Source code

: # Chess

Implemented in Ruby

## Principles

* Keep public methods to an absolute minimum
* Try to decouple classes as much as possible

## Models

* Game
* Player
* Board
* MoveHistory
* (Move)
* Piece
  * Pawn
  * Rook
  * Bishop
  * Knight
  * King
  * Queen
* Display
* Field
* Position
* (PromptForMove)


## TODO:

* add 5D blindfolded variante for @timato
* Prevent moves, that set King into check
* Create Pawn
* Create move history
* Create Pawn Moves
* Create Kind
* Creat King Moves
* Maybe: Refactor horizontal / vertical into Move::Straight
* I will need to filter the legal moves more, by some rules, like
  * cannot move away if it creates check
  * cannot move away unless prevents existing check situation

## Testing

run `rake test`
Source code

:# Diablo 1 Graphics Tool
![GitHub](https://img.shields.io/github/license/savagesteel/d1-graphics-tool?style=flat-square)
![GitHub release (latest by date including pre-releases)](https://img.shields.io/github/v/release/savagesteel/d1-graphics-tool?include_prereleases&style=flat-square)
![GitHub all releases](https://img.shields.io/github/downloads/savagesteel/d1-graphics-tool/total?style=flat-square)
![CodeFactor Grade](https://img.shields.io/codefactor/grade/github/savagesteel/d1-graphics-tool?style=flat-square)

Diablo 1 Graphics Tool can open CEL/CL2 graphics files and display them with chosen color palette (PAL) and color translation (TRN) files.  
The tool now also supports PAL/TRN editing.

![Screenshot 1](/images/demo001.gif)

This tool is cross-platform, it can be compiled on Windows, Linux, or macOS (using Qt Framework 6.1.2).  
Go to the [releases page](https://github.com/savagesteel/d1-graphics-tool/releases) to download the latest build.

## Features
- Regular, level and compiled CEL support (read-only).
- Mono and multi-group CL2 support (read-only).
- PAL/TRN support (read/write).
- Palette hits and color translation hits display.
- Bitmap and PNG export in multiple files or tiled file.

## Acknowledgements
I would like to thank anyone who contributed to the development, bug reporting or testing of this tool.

--

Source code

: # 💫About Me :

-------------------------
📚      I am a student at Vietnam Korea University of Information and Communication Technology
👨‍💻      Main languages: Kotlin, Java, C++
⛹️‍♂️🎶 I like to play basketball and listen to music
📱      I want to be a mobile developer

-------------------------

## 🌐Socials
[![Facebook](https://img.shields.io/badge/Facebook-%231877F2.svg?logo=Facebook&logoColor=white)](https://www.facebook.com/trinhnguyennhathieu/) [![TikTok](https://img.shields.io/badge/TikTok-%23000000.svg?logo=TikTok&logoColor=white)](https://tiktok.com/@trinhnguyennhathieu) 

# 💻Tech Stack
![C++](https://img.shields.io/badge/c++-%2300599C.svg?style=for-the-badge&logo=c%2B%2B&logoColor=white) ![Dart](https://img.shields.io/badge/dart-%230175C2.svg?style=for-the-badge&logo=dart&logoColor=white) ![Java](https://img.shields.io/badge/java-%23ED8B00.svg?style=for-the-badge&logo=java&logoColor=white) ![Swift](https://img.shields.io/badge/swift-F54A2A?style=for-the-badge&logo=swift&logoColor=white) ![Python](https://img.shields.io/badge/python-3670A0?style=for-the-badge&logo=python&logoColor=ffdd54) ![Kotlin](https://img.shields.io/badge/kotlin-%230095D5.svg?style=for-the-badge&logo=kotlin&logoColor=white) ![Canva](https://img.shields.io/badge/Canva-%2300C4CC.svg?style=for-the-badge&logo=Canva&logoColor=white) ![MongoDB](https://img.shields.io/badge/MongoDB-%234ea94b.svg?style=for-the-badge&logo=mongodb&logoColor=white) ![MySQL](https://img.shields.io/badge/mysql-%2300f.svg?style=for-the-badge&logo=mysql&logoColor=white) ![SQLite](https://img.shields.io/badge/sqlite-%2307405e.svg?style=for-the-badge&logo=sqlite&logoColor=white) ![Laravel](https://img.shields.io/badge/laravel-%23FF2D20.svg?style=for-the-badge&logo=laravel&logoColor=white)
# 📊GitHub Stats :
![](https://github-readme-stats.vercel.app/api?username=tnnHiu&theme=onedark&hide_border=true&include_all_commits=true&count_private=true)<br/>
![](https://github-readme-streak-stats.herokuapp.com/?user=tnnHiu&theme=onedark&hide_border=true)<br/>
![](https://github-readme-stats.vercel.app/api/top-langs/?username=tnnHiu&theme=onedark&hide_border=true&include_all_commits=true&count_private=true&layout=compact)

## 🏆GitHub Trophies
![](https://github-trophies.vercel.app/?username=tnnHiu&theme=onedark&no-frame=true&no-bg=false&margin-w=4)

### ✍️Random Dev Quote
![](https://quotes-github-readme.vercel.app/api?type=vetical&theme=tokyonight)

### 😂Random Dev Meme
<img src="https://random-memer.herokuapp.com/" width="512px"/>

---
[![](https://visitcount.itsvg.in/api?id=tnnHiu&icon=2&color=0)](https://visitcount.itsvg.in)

WORK ORDER — From the entries above, copy each line holding "check".

EXPECTED ANSWER —
* Prevent moves, that set King into check
  * cannot move away if it creates check
  * cannot move away unless prevents existing check situation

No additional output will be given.